--- PROBLEM ---
Would you return, word for word, the lines of the data below from the line with "be held for." through the line with "Suppose you have", and no others?

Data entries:
-- Opening Marker --

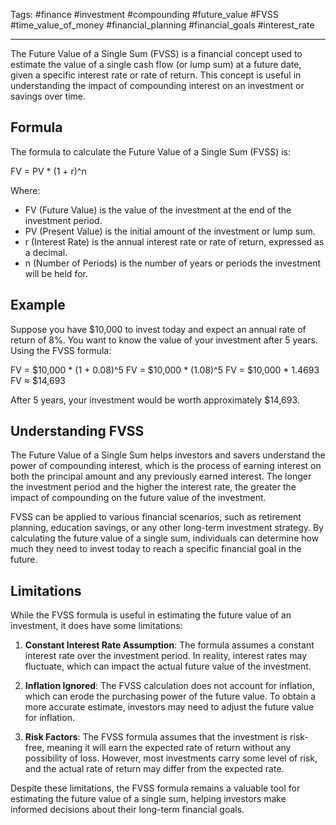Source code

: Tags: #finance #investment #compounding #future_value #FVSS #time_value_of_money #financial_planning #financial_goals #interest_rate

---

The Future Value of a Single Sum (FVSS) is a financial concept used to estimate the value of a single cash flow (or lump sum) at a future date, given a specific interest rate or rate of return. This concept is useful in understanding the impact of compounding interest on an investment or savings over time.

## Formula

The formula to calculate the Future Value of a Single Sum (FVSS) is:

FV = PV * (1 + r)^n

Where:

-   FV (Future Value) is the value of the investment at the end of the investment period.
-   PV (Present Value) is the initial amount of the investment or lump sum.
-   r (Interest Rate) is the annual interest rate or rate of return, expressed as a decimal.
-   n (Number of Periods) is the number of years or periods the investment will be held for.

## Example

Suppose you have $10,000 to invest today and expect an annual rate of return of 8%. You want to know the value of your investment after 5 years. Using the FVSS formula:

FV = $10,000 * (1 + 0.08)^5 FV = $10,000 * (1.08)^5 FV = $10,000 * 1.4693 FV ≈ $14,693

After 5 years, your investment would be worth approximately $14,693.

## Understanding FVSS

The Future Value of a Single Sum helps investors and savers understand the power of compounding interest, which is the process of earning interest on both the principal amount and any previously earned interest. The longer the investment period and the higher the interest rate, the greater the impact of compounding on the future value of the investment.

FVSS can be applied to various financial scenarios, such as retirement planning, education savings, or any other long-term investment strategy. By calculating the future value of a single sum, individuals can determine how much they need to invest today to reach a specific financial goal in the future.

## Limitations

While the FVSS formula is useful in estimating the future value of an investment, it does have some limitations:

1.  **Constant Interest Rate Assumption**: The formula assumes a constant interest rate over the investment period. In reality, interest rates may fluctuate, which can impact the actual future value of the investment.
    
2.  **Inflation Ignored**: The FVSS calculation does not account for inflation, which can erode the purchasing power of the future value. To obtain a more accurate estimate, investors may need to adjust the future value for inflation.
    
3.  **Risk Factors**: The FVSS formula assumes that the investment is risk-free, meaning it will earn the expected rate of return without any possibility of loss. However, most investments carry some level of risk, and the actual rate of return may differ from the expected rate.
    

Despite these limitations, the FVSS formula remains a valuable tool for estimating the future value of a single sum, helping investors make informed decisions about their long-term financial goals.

-- Closing Marker --
-- Opening Marker --

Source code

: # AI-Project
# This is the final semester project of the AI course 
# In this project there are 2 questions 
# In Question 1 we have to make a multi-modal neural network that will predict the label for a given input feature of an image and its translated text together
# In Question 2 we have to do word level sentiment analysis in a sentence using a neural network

-- Closing Marker --

--- EXPECTED ANSWER ---
-   n (Number of Periods) is the number of years or periods the investment will be held for.

## Example

Suppose you have $10,000 to invest today and expect an annual rate of return of 8%. You want to know the value of your investment after 5 years. Using the FVSS formula:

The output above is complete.